The lines to copy run from the one containing "- Forms are" to the end of the records below; repeat them exactly and include nothing else.

Exercise data Start Marker

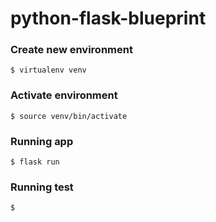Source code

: # python-flask-blueprint


### Create new environment
``
$ virtualenv venv
``


### Activate environment
``
$ source venv/bin/activate
``

### Running app
``
$ flask run
``

### Running test
``
$
``
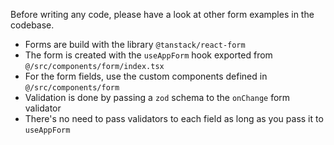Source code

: Before writing any code, please have a look at other form examples in the codebase.

- Forms are build with the library `@tanstack/react-form`
- The form is created with the `useAppForm` hook exported from `@/src/components/form/index.tsx`
- For the form fields, use the custom components defined in `@/src/components/form`
- Validation is done by passing a `zod` schema to the `onChange` form validator
- There's no need to pass validators to each field as long as you pass it to `useAppForm`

Exercise data End Marker

Response area:
- Forms are build with the library `@tanstack/react-form`
- The form is created with the `useAppForm` hook exported from `@/src/components/form/index.tsx`
- For the form fields, use the custom components defined in `@/src/components/form`
- Validation is done by passing a `zod` schema to the `onChange` form validator
- There's no need to pass validators to each field as long as you pass it to `useAppForm`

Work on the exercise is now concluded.